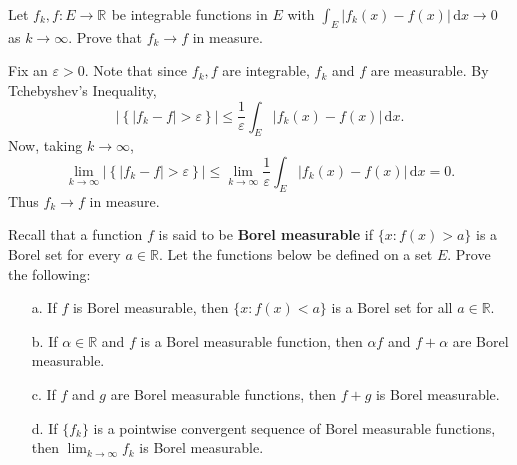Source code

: 
\begin{problem}{1}
  Let $f_{k},f : E \to \mathbb{R}^{}$ be integrable functions in $E$ with $ \int_{ E} \! |f_{k}(x) - f(x)| \, \mathrm{d}x \to 0$ as $k \to \infty$.
  Prove that $f_{k} \to f$ in measure.
\end{problem}

\begin{solution}
  Fix an $\varepsilon > 0$.
  Note that since $f_{k},f$ are integrable, $f_{k}$ and $f$ are measurable.
  By Tchebyshev's Inequality,
  \[
  \left| \left\{ \left| f_{k} - f \right| > \varepsilon \right\} \right| \leq \frac{1}{\varepsilon} \int_{ E} \! \left| f_{k}(x) - f(x) \right| \, \mathrm{d}x 
  .\] 
  Now, taking $k \to \infty$,
  \[
  \lim_{k \to \infty} \left| \left\{ \left| f_{k} - f \right| > \varepsilon \right\} \right| \leq \lim_{k \to \infty} \frac{1}{\varepsilon} \int_{ E} \! \left| f_{k}(x) - f(x) \right| \, \mathrm{d}x = 0
  .\] 
  Thus $f_{k} \to f$ in measure.
\end{solution}

\pagebreak

\begin{problem}{2}
  Recall that a function $f$ is said to be \textbf{Borel measurable} if $\{x : f(x) > a\}$ is a Borel set for every $a \in \mathbb{R}$. Let the functions below be defined on a set $E$. Prove the following:
  \begin{enumerate}
    \item[a.] If $f$ is Borel measurable, then $\{x : f(x) < a\}$ is a Borel set for all $a \in \mathbb{R}$.
    \item[b.] If $\alpha \in \mathbb{R}$ and $f$ is a Borel measurable function, then $\alpha f$ and $f + \alpha$ are Borel measurable.
    \item[c.] If $f$ and $g$ are Borel measurable functions, then $f + g$ is Borel measurable.
    \item[d.] If $\{f_k\}$ is a pointwise convergent sequence of Borel measurable functions, then $\lim_{k \to \infty} f_k$ is Borel measurable.
  \end{enumerate}
\end{problem}

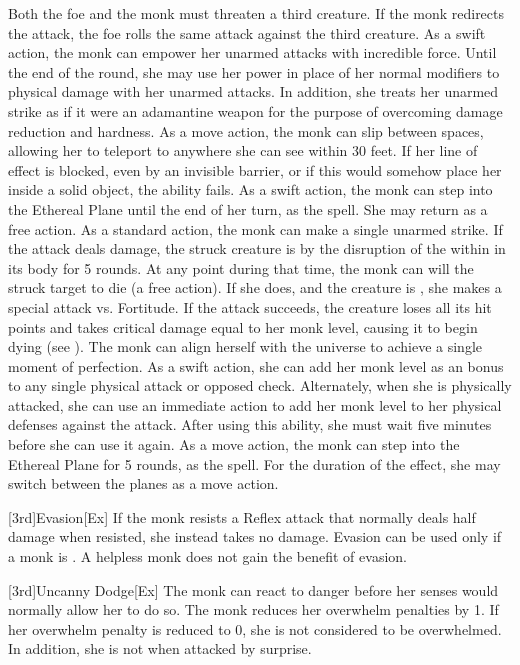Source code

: Both the foe and the monk must threaten a third creature.
If the monk redirects the attack, the foe rolls the same attack against the third creature.
As a swift action, the monk can empower her unarmed attacks with incredible force.
Until the end of the round, she may use her \ki power in place of her normal modifiers to physical damage with her unarmed attacks.
In addition, she treats her unarmed strike as if it were an adamantine weapon for the purpose of overcoming damage reduction and hardness.
As a move action, the monk can slip between spaces, allowing her to teleport to anywhere she can see within 30 feet.
If her line of effect is blocked, even by an invisible barrier, or if this would somehow place her inside a solid object, the ability fails.
 As a swift action, the monk can step into the Ethereal Plane until the end of her turn, as the 
spell.
She may return as a free action.
As a standard action, the monk can make a single unarmed strike.
If the attack deals damage, the struck creature is \sickened by the disruption of the \ki within in its body for 5 rounds.
At any point during that time, the monk can will the struck target to die (a free action).
If she does, and the creature is \bloodied, she makes a special attack vs. Fortitude.
If the attack succeeds, the creature loses all its hit points and takes critical damage equal to her monk level, causing it to begin dying (see ).
The monk can align herself with the universe to achieve a single moment of perfection.
As a swift action, she can add her monk level as an bonus to any single physical attack or opposed check.
Alternately, when she is physically attacked, she can use an immediate action to add her monk level to her physical defenses against the attack.
After using this ability, she must wait five minutes before she can use it again.
 As a move action, the monk can step into the Ethereal Plane for 5 rounds, as the 
spell.
For the duration of the effect, she may switch between the planes as a move action.

[3rd]{Evasion}[Ex]
If the monk resists a Reflex attack that normally deals half damage when resisted, she instead takes no damage.
Evasion can be used only if a monk is \unencumbered.
A helpless monk does not gain the benefit of evasion.

[3rd]{Uncanny Dodge}[Ex]
The monk can react to danger before her senses would normally allow her to do so.
The monk reduces her overwhelm penalties by 1.
If her overwhelm penalty is reduced to 0, she is not considered to be overwhelmed.
In addition, she is not \unaware when attacked by surprise.

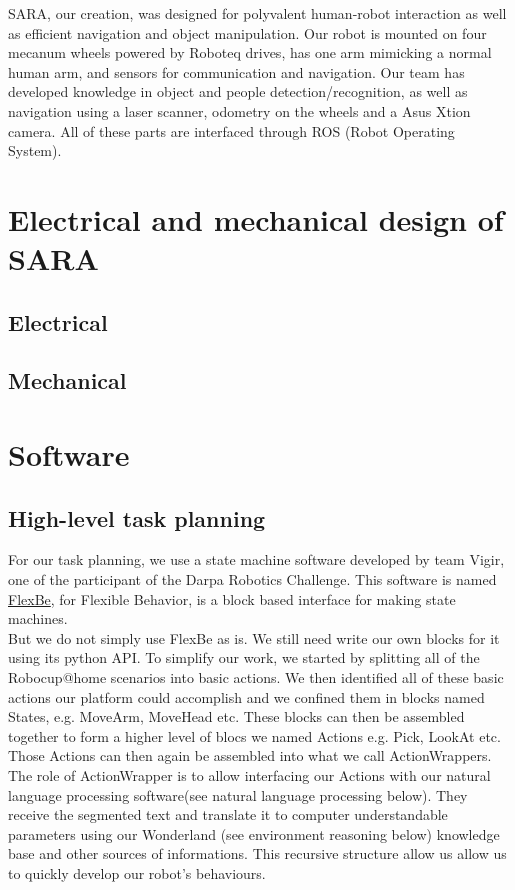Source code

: \documentclass[runningheads,a4paper]{llncs}
\begin{document}
SARA, our creation, was designed for polyvalent human-robot interaction as well as efficient navigation and object manipulation. Our robot is mounted on four mecanum wheels powered by Roboteq drives, has one arm mimicking a normal human arm, and sensors for communication and navigation. Our team has developed knowledge in object and people detection/recognition, as well as navigation using a laser scanner, odometry on the wheels and a Asus Xtion camera. All of these parts are interfaced through ROS (Robot Operating System). \\

\section{Electrical and mechanical design of SARA}
\subsection{Electrical}


\subsection{Mechanical}


\section{Software}

\subsection{High-level task planning}
\tab For our task planning, we use a state machine software developed by team Vigir, one of the participant of the Darpa Robotics Challenge. This software is named \href{http://philserver.bplaced.net/fbe/index.php}{FlexBe}, for Flexible Behavior, is a block based interface for making state machines.\\

But we do not simply use FlexBe as is. We still need write our own blocks for it using its python API. To simplify our work, we started by splitting all of the Robocup@home scenarios into basic actions. We then identified all of these basic actions our platform could accomplish and we confined them in blocks named States, e.g. MoveArm, MoveHead etc. These blocks can then be assembled together to form a higher level of blocs we named Actions e.g. Pick, LookAt etc. Those Actions can then again be assembled into what we call ActionWrappers. The role of ActionWrapper is to allow interfacing our Actions with our natural language processing software(see natural language processing below). They receive the segmented text and translate it to computer understandable parameters using our Wonderland (see environment reasoning below) knowledge base and other sources of informations. This recursive structure allow us allow us to quickly develop our robot’s behaviours.
\end{document}
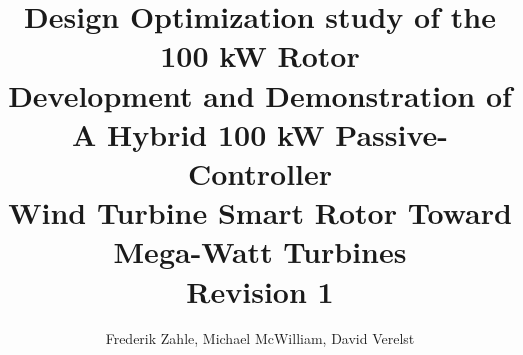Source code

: \documentclass[
oneside,
paper=a4,
fontsize=9pt,
parskip=half,        %
DIV=12,              %
BCOR=10mm,           %
headings=normal,
appendixprefix=true, %
]{scrbook}			%
\begin{document}
\title{Design Optimization study of the 100 kW Rotor\\
\vspace{0.5cm}
Development and Demonstration of A Hybrid 100 kW Passive-Controller\\
Wind Turbine Smart Rotor Toward Mega-Watt Turbines\\
Revision 1}
\vspace{0.5cm}
\author{Frederik Zahle, Michael McWilliam, David Verelst}

\maketitle


\tableofcontents



\clearpage

%
\clearpage

%



\end{document}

◆ ◆ ◆ ◆ ◆ ◆ ◆

▶ Task objective:
Repeat the material above exactly. Leave every picture out of it.

▶ Problem solution:
Source code

: 
\begin{problem}{1}
  Let $f_{k},f : E \to \mathbb{R}^{}$ be integrable functions in $E$ with $ \int_{ E} \! |f_{k}(x) - f(x)| \, \mathrm{d}x \to 0$ as $k \to \infty$.
  Prove that $f_{k} \to f$ in measure.
\end{problem}

\begin{solution}
  Fix an $\varepsilon > 0$.
  Note that since $f_{k},f$ are integrable, $f_{k}$ and $f$ are measurable.
  By Tchebyshev's Inequality,
  \[
  \left| \left\{ \left| f_{k} - f \right| > \varepsilon \right\} \right| \leq \frac{1}{\varepsilon} \int_{ E} \! \left| f_{k}(x) - f(x) \right| \, \mathrm{d}x 
  .\] 
  Now, taking $k \to \infty$,
  \[
  \lim_{k \to \infty} \left| \left\{ \left| f_{k} - f \right| > \varepsilon \right\} \right| \leq \lim_{k \to \infty} \frac{1}{\varepsilon} \int_{ E} \! \left| f_{k}(x) - f(x) \right| \, \mathrm{d}x = 0
  .\] 
  Thus $f_{k} \to f$ in measure.
\end{solution}

\pagebreak

\begin{problem}{2}
  Recall that a function $f$ is said to be \textbf{Borel measurable} if $\{x : f(x) > a\}$ is a Borel set for every $a \in \mathbb{R}$. Let the functions below be defined on a set $E$. Prove the following:
  \begin{enumerate}
    \item[a.] If $f$ is Borel measurable, then $\{x : f(x) < a\}$ is a Borel set for all $a \in \mathbb{R}$.
    \item[b.] If $\alpha \in \mathbb{R}$ and $f$ is a Borel measurable function, then $\alpha f$ and $f + \alpha$ are Borel measurable.
    \item[c.] If $f$ and $g$ are Borel measurable functions, then $f + g$ is Borel measurable.
    \item[d.] If $\{f_k\}$ is a pointwise convergent sequence of Borel measurable functions, then $\lim_{k \to \infty} f_k$ is Borel measurable.
  \end{enumerate}
\end{problem}

Source code

: Both the foe and the monk must threaten a third creature.
If the monk redirects the attack, the foe rolls the same attack against the third creature.
As a swift action, the monk can empower her unarmed attacks with incredible force.
Until the end of the round, she may use her \ki power in place of her normal modifiers to physical damage with her unarmed attacks.
In addition, she treats her unarmed strike as if it were an adamantine weapon for the purpose of overcoming damage reduction and hardness.
As a move action, the monk can slip between spaces, allowing her to teleport to anywhere she can see within 30 feet.
If her line of effect is blocked, even by an invisible barrier, or if this would somehow place her inside a solid object, the ability fails.
 As a swift action, the monk can step into the Ethereal Plane until the end of her turn, as the 
spell.
She may return as a free action.
As a standard action, the monk can make a single unarmed strike.
If the attack deals damage, the struck creature is \sickened by the disruption of the \ki within in its body for 5 rounds.
At any point during that time, the monk can will the struck target to die (a free action).
If she does, and the creature is \bloodied, she makes a special attack vs. Fortitude.
If the attack succeeds, the creature loses all its hit points and takes critical damage equal to her monk level, causing it to begin dying (see ).
The monk can align herself with the universe to achieve a single moment of perfection.
As a swift action, she can add her monk level as an bonus to any single physical attack or opposed check.
Alternately, when she is physically attacked, she can use an immediate action to add her monk level to her physical defenses against the attack.
After using this ability, she must wait five minutes before she can use it again.
 As a move action, the monk can step into the Ethereal Plane for 5 rounds, as the 
spell.
For the duration of the effect, she may switch between the planes as a move action.

[3rd]{Evasion}[Ex]
If the monk resists a Reflex attack that normally deals half damage when resisted, she instead takes no damage.
Evasion can be used only if a monk is \unencumbered.
A helpless monk does not gain the benefit of evasion.

[3rd]{Uncanny Dodge}[Ex]
The monk can react to danger before her senses would normally allow her to do so.
The monk reduces her overwhelm penalties by 1.
If her overwhelm penalty is reduced to 0, she is not considered to be overwhelmed.
In addition, she is not \unaware when attacked by surprise.

Source code

: \documentclass[runningheads,a4paper]{llncs}
\begin{document}
SARA, our creation, was designed for polyvalent human-robot interaction as well as efficient navigation and object manipulation. Our robot is mounted on four mecanum wheels powered by Roboteq drives, has one arm mimicking a normal human arm, and sensors for communication and navigation. Our team has developed knowledge in object and people detection/recognition, as well as navigation using a laser scanner, odometry on the wheels and a Asus Xtion camera. All of these parts are interfaced through ROS (Robot Operating System). \\

\section{Electrical and mechanical design of SARA}
\subsection{Electrical}


\subsection{Mechanical}


\section{Software}

\subsection{High-level task planning}
\tab For our task planning, we use a state machine software developed by team Vigir, one of the participant of the Darpa Robotics Challenge. This software is named \href{http://philserver.bplaced.net/fbe/index.php}{FlexBe}, for Flexible Behavior, is a block based interface for making state machines.\\

But we do not simply use FlexBe as is. We still need write our own blocks for it using its python API. To simplify our work, we started by splitting all of the Robocup@home scenarios into basic actions. We then identified all of these basic actions our platform could accomplish and we confined them in blocks named States, e.g. MoveArm, MoveHead etc. These blocks can then be assembled together to form a higher level of blocs we named Actions e.g. Pick, LookAt etc. Those Actions can then again be assembled into what we call ActionWrappers. The role of ActionWrapper is to allow interfacing our Actions with our natural language processing software(see natural language processing below). They receive the segmented text and translate it to computer understandable parameters using our Wonderland (see environment reasoning below) knowledge base and other sources of informations. This recursive structure allow us allow us to quickly develop our robot’s behaviours.
\end{document}
Source code

: \documentclass[
oneside,
paper=a4,
fontsize=9pt,
parskip=half,        %
DIV=12,              %
BCOR=10mm,           %
headings=normal,
appendixprefix=true, %
]{scrbook}			%
\begin{document}
\title{Design Optimization study of the 100 kW Rotor\\
\vspace{0.5cm}
Development and Demonstration of A Hybrid 100 kW Passive-Controller\\
Wind Turbine Smart Rotor Toward Mega-Watt Turbines\\
Revision 1}
\vspace{0.5cm}
\author{Frederik Zahle, Michael McWilliam, David Verelst}

\maketitle


\tableofcontents



\clearpage

%
\clearpage

%



\end{document}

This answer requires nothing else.